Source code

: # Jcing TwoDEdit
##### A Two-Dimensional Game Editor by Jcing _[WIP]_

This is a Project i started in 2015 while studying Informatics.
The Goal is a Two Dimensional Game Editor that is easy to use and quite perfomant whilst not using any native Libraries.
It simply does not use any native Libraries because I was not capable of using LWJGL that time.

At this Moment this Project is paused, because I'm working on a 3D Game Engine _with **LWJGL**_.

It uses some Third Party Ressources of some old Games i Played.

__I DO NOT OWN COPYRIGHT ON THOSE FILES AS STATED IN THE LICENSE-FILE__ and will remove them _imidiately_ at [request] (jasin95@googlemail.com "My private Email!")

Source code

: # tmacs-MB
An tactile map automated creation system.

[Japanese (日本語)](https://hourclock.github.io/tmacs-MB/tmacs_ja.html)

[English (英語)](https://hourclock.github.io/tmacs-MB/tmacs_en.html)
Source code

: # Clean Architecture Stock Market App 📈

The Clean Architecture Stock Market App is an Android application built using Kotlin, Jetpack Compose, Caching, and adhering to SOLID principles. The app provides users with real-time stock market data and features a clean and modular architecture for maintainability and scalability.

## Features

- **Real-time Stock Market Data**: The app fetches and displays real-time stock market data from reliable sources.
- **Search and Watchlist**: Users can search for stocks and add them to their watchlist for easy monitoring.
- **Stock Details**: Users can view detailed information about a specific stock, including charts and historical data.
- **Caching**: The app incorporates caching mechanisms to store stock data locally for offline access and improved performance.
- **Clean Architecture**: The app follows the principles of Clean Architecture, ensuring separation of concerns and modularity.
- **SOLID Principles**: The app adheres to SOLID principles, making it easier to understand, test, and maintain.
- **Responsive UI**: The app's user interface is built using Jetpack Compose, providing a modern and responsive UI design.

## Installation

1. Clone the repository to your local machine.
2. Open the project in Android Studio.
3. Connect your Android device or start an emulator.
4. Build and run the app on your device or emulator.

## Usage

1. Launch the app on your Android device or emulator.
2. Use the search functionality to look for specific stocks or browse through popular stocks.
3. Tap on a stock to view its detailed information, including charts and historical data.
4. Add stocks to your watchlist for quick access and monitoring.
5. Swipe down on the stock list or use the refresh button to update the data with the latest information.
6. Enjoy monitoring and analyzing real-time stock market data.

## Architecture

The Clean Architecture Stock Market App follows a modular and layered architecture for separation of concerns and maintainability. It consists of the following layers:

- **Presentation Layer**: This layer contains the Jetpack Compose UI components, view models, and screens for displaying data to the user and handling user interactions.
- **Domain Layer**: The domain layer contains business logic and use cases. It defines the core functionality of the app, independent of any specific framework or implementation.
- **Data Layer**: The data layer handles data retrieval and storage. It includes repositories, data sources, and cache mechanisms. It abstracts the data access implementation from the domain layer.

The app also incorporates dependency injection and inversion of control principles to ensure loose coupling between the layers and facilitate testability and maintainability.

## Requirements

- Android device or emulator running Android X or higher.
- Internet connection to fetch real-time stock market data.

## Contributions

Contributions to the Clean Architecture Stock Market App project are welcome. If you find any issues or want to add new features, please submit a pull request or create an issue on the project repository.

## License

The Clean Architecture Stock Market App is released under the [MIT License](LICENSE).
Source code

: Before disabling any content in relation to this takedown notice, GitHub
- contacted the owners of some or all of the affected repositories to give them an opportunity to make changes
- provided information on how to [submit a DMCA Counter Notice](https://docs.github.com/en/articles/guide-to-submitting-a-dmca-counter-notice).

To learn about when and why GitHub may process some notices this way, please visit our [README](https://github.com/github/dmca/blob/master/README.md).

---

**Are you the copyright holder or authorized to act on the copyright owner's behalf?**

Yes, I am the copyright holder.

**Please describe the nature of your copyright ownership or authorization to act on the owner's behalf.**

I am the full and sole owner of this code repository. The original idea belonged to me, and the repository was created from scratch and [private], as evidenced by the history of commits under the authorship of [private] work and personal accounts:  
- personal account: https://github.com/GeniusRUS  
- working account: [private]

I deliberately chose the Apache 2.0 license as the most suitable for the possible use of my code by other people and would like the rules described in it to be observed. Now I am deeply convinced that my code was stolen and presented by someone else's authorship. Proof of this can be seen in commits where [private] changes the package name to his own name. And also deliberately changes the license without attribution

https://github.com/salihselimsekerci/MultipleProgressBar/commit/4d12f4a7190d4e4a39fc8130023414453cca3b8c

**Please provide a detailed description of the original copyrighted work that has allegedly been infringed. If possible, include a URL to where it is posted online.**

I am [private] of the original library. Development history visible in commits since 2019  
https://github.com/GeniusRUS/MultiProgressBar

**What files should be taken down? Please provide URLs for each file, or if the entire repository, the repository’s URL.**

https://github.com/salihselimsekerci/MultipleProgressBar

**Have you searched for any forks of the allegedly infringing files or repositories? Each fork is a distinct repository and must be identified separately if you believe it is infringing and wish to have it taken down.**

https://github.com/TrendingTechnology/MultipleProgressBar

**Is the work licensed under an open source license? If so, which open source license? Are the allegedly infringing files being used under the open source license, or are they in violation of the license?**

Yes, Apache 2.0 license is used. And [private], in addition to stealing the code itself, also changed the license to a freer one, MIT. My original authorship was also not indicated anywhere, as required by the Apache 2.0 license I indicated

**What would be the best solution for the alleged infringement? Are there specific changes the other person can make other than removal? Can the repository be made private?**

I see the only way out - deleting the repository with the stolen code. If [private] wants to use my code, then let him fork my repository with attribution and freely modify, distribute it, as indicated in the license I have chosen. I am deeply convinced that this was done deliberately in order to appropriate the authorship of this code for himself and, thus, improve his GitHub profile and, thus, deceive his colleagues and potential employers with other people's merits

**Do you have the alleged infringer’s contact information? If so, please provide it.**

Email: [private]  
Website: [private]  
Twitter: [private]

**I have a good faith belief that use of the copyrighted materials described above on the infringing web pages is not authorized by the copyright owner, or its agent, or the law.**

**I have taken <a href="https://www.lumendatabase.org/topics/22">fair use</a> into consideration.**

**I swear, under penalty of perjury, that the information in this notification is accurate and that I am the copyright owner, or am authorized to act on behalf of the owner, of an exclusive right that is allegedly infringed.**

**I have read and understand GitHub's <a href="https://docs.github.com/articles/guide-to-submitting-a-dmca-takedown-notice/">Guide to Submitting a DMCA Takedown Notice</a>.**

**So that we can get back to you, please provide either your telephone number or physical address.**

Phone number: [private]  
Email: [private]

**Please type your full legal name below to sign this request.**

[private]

• • • • •

* _Your goal_: Send back all of the material exactly as given.

* _Task solution_:
Source code

: # Jcing TwoDEdit
##### A Two-Dimensional Game Editor by Jcing _[WIP]_

This is a Project i started in 2015 while studying Informatics.
The Goal is a Two Dimensional Game Editor that is easy to use and quite perfomant whilst not using any native Libraries.
It simply does not use any native Libraries because I was not capable of using LWJGL that time.

At this Moment this Project is paused, because I'm working on a 3D Game Engine _with **LWJGL**_.

It uses some Third Party Ressources of some old Games i Played.

__I DO NOT OWN COPYRIGHT ON THOSE FILES AS STATED IN THE LICENSE-FILE__ and will remove them _imidiately_ at [request] (jasin95@googlemail.com "My private Email!")

Source code

: # tmacs-MB
An tactile map automated creation system.

[Japanese (日本語)](https://hourclock.github.io/tmacs-MB/tmacs_ja.html)

[English (英語)](https://hourclock.github.io/tmacs-MB/tmacs_en.html)
Source code

: # Clean Architecture Stock Market App 📈

The Clean Architecture Stock Market App is an Android application built using Kotlin, Jetpack Compose, Caching, and adhering to SOLID principles. The app provides users with real-time stock market data and features a clean and modular architecture for maintainability and scalability.

## Features

- **Real-time Stock Market Data**: The app fetches and displays real-time stock market data from reliable sources.
- **Search and Watchlist**: Users can search for stocks and add them to their watchlist for easy monitoring.
- **Stock Details**: Users can view detailed information about a specific stock, including charts and historical data.
- **Caching**: The app incorporates caching mechanisms to store stock data locally for offline access and improved performance.
- **Clean Architecture**: The app follows the principles of Clean Architecture, ensuring separation of concerns and modularity.
- **SOLID Principles**: The app adheres to SOLID principles, making it easier to understand, test, and maintain.
- **Responsive UI**: The app's user interface is built using Jetpack Compose, providing a modern and responsive UI design.

## Installation

1. Clone the repository to your local machine.
2. Open the project in Android Studio.
3. Connect your Android device or start an emulator.
4. Build and run the app on your device or emulator.

## Usage

1. Launch the app on your Android device or emulator.
2. Use the search functionality to look for specific stocks or browse through popular stocks.
3. Tap on a stock to view its detailed information, including charts and historical data.
4. Add stocks to your watchlist for quick access and monitoring.
5. Swipe down on the stock list or use the refresh button to update the data with the latest information.
6. Enjoy monitoring and analyzing real-time stock market data.

## Architecture

The Clean Architecture Stock Market App follows a modular and layered architecture for separation of concerns and maintainability. It consists of the following layers:

- **Presentation Layer**: This layer contains the Jetpack Compose UI components, view models, and screens for displaying data to the user and handling user interactions.
- **Domain Layer**: The domain layer contains business logic and use cases. It defines the core functionality of the app, independent of any specific framework or implementation.
- **Data Layer**: The data layer handles data retrieval and storage. It includes repositories, data sources, and cache mechanisms. It abstracts the data access implementation from the domain layer.

The app also incorporates dependency injection and inversion of control principles to ensure loose coupling between the layers and facilitate testability and maintainability.

## Requirements

- Android device or emulator running Android X or higher.
- Internet connection to fetch real-time stock market data.

## Contributions

Contributions to the Clean Architecture Stock Market App project are welcome. If you find any issues or want to add new features, please submit a pull request or create an issue on the project repository.

## License

The Clean Architecture Stock Market App is released under the [MIT License](LICENSE).
Source code

: Before disabling any content in relation to this takedown notice, GitHub
- contacted the owners of some or all of the affected repositories to give them an opportunity to make changes
- provided information on how to [submit a DMCA Counter Notice](https://docs.github.com/en/articles/guide-to-submitting-a-dmca-counter-notice).

To learn about when and why GitHub may process some notices this way, please visit our [README](https://github.com/github/dmca/blob/master/README.md).

---

**Are you the copyright holder or authorized to act on the copyright owner's behalf?**

Yes, I am the copyright holder.

**Please describe the nature of your copyright ownership or authorization to act on the owner's behalf.**

I am the full and sole owner of this code repository. The original idea belonged to me, and the repository was created from scratch and [private], as evidenced by the history of commits under the authorship of [private] work and personal accounts:  
- personal account: https://github.com/GeniusRUS  
- working account: [private]

I deliberately chose the Apache 2.0 license as the most suitable for the possible use of my code by other people and would like the rules described in it to be observed. Now I am deeply convinced that my code was stolen and presented by someone else's authorship. Proof of this can be seen in commits where [private] changes the package name to his own name. And also deliberately changes the license without attribution

https://github.com/salihselimsekerci/MultipleProgressBar/commit/4d12f4a7190d4e4a39fc8130023414453cca3b8c

**Please provide a detailed description of the original copyrighted work that has allegedly been infringed. If possible, include a URL to where it is posted online.**

I am [private] of the original library. Development history visible in commits since 2019  
https://github.com/GeniusRUS/MultiProgressBar

**What files should be taken down? Please provide URLs for each file, or if the entire repository, the repository’s URL.**

https://github.com/salihselimsekerci/MultipleProgressBar

**Have you searched for any forks of the allegedly infringing files or repositories? Each fork is a distinct repository and must be identified separately if you believe it is infringing and wish to have it taken down.**

https://github.com/TrendingTechnology/MultipleProgressBar

**Is the work licensed under an open source license? If so, which open source license? Are the allegedly infringing files being used under the open source license, or are they in violation of the license?**

Yes, Apache 2.0 license is used. And [private], in addition to stealing the code itself, also changed the license to a freer one, MIT. My original authorship was also not indicated anywhere, as required by the Apache 2.0 license I indicated

**What would be the best solution for the alleged infringement? Are there specific changes the other person can make other than removal? Can the repository be made private?**

I see the only way out - deleting the repository with the stolen code. If [private] wants to use my code, then let him fork my repository with attribution and freely modify, distribute it, as indicated in the license I have chosen. I am deeply convinced that this was done deliberately in order to appropriate the authorship of this code for himself and, thus, improve his GitHub profile and, thus, deceive his colleagues and potential employers with other people's merits

**Do you have the alleged infringer’s contact information? If so, please provide it.**

Email: [private]  
Website: [private]  
Twitter: [private]

**I have a good faith belief that use of the copyrighted materials described above on the infringing web pages is not authorized by the copyright owner, or its agent, or the law.**

**I have taken <a href="https://www.lumendatabase.org/topics/22">fair use</a> into consideration.**

**I swear, under penalty of perjury, that the information in this notification is accurate and that I am the copyright owner, or am authorized to act on behalf of the owner, of an exclusive right that is allegedly infringed.**

**I have read and understand GitHub's <a href="https://docs.github.com/articles/guide-to-submitting-a-dmca-takedown-notice/">Guide to Submitting a DMCA Takedown Notice</a>.**

**So that we can get back to you, please provide either your telephone number or physical address.**

Phone number: [private]  
Email: [private]

**Please type your full legal name below to sign this request.**

[private]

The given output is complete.